Levelling up connectivity for all
Although there are many positives about the shift to homeworking, there are still challenges. Many of us are still held hostage by poor connectivity. Ofcom says nearly 200,000 households across the UK currently get fewer than 10Mbps, making even basic services like email a daily frustration, let alone video conferencing or streaming.
As you might expect, having poor connectivity can significantly impact efficiency and productivity, creating unnecessary stress and frustration for both workers and employers. What’s worse, it tends to affect entire communities, leaving digital black spots in locations across the UK. One recent example includes Fife, where four-fifths of households in Kirkcaldy and Cowdenbeath suffer from sub-standard speeds, leaving the region at risk of being left behind by better connected areas nearby.

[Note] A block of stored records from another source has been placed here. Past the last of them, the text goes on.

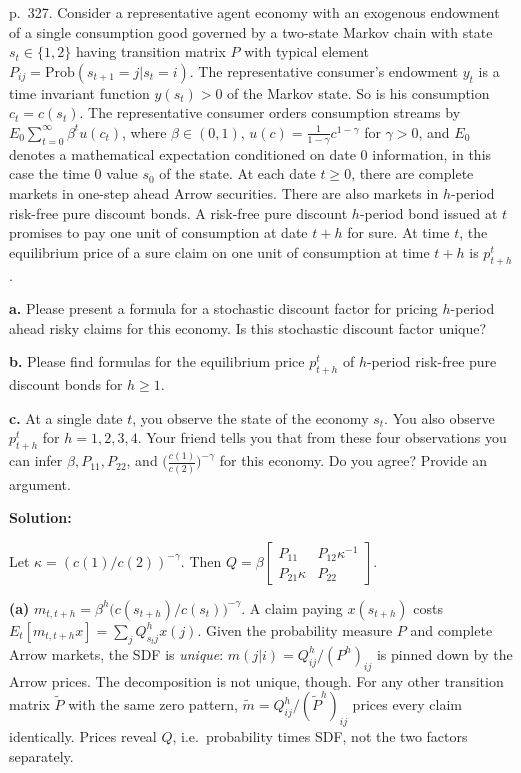 \documentclass[12pt, letterpaper]{article}
\begin{document}
\begin{tcolorbox}[evenbox,title={Exercise 8.26 \quad Recovering probabilities from prices, III}]
\begin{tcolorbox}[questionbox]
p.~327. Consider a representative agent economy with an exogenous endowment of a single consumption good
governed by a two-state Markov chain with state $s_t\in\{1,2\}$ having transition matrix $P$ with typical
element $P_{ij}=\mathrm{Prob}(s_{t+1}=j|s_t=i)$. The representative consumer's endowment $y_t$ is a time invariant
function $y(s_t)>0$ of the Markov state. So is his consumption $c_t=c(s_t)$. The representative consumer
orders consumption streams by $E_0\sum_{t=0}^\infty\beta^tu(c_t)$, where $\beta\in(0,1)$, $u(c)=\frac1{1-\gamma}c^{1-\gamma}$
for $\gamma>0$, and $E_0$ denotes a mathematical expectation conditioned on date 0 information, in this case the
time 0 value $s_0$ of the state. At each date $t\ge0$, there are complete markets in one-step ahead Arrow
securities. There are also markets in $h$-period risk-free pure discount bonds. A risk-free pure discount
$h$-period bond issued at $t$ promises to pay one unit of consumption at date $t+h$ for sure. At time $t$, the
equilibrium price of a sure claim on one unit of consumption at time $t+h$ is $p^t_{t+h}$.

\textbf{a.} Please present a formula for a stochastic discount factor for pricing $h$-period ahead risky claims
for this economy. Is this stochastic discount factor unique?

\textbf{b.} Please find formulas for the equilibrium price $p^t_{t+h}$ of $h$-period risk-free pure discount bonds
for $h\ge1$.

\textbf{c.} At a single date $t$, you observe the state of the economy $s_t$. You also observe $p^t_{t+h}$ for
$h=1,2,3,4$. Your friend tells you that from these four observations you can infer $\beta,P_{11},P_{22}$, and
$\big(\frac{c(1)}{c(2)}\big)^{-\gamma}$ for this economy. Do you agree? Provide an argument.
\end{tcolorbox}

\textbf{Solution:}

Let $\kappa=(c(1)/c(2))^{-\gamma}$. Then $Q=\beta\begin{bmatrix}P_{11}&P_{12}\kappa^{-1}\\P_{21}\kappa&P_{22}\end{bmatrix}$.

\textbf{(a)} $m_{t,t+h}=\beta^h\big(c(s_{t+h})/c(s_t)\big)^{-\gamma}$. A claim paying $x(s_{t+h})$ costs
$E_t[m_{t,t+h}x]=\sum_jQ^h_{s_tj}x(j)$. Given the probability measure $P$ and complete Arrow markets, the SDF is
\emph{unique}: $m(j|i)=Q^h_{ij}/(P^h)_{ij}$ is pinned down by the Arrow prices. The decomposition is not unique,
though. For any other transition matrix $\tilde P$ with the same zero pattern, $\tilde m=Q^h_{ij}/(\tilde P^h)_{ij}$ prices every
claim identically. Prices reveal $Q$, i.e.\ probability times SDF, not the two factors separately.


\end{tcolorbox}
\end{document}
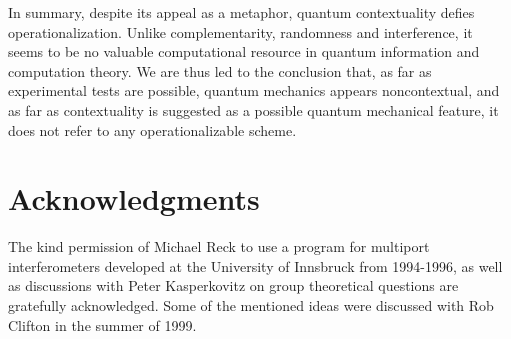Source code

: \documentclass[prl,twocolumn,showpacs,showkeys,amsfonts]{revtex4}
\begin{document}
In summary,
despite its appeal as a metaphor, quantum contextuality defies operationalization.
Unlike complementarity, randomness and interference,
it seems to be no valuable computational resource in quantum information and computation theory.
We are thus led to the conclusion that,
as far as experimental tests are possible, quantum mechanics appears noncontextual,
and as far as contextuality is suggested as a possible quantum mechanical feature,
it does not refer to any operationalizable scheme.

\section*{Acknowledgments}
The kind permission of Michael Reck to
use a program for multiport interferometers
developed at the University of Innsbruck from 1994-1996, as well as
discussions with Peter Kasperkovitz on group theoretical questions
are gratefully acknowledged.
Some of the mentioned ideas were discussed with Rob Clifton in the summer of 1999.




%
%
\end{document}
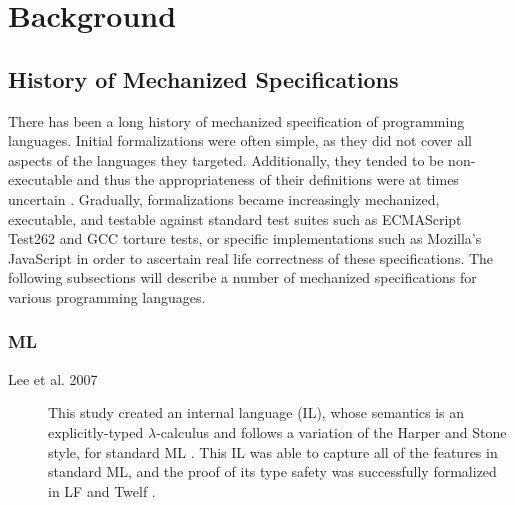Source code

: \documentclass[a4paper,11pt,twoside]{report}
\begin{document}
\chapter{Background}
\section{History of Mechanized Specifications}\label{sec:hist}
There has been a long history of mechanized specification of programming languages. Initial formalizations were often simple, as they did not cover all aspects of the languages they targeted. Additionally, they tended to be non-executable and thus the appropriateness of their definitions were at times uncertain \cite{Ellison:2012}. Gradually, formalizations became increasingly mechanized, executable, and testable against standard test suites such as ECMAScript Test262 and GCC torture tests, or specific implementations such as Mozilla's JavaScript in order to ascertain real life correctness of these specifications. The following subsections will describe a number of mechanized specifications for various programming languages.

\subsection{ML}
\begin{description}
\item[Lee et al. 2007] This study created an internal language (IL), whose semantics is an explicitly-typed $\lambda$-calculus and follows a variation of the Harper and Stone\cite{Harper:2000} style, for standard ML \cite{Lee:2007}. This IL was able to capture all of the features in standard ML, and the proof of its type safety was successfully formalized in LF \cite{Harper:1993} and Twelf \cite{Pfenning98guide}.
\end{description}
\end{document}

Allowing homeworking to become the norm nationwide would be a boon to the entire UK economy, as well as to the environment by reducing transport emissions permanently. But, allowing the nation to become one of haves and have nots will have the opposite effect, by leaving communities behind as others flourish.
Future-proofing our towns and cities with full fibre
By investing in city-wide full fibre network rollouts, CityFibre aims to future-proof communities by ensuring they have infrastructure that reliably supports their digital needs for decades to come.
Data consumption is growing at an exponential rate, and, just like we need more pipes and wires to carry water and electricity when more homes are built, increased web traffic needs more bandwidth to service our data-hungry ways.
However, the vast majority of UK homes still connect to the internet via networks built for telephones – copper networks designed to carry sound, not data. Full fibre, on the other hand, is designed specifically for the digital age. These networks use 100% fibre optic technology to carry data at light speed all the way from the home to the point of connection – a pristine open highway with no bumps in sight.
The difference between full fibre and “regular” fibre is stark, but if you think you have “fibre broadband” today, the chances are there’s copper in there somewhere stymying your speed. Currently, just 20% of UK premises can access a full fibre connection, so there’s lots of catching up to do.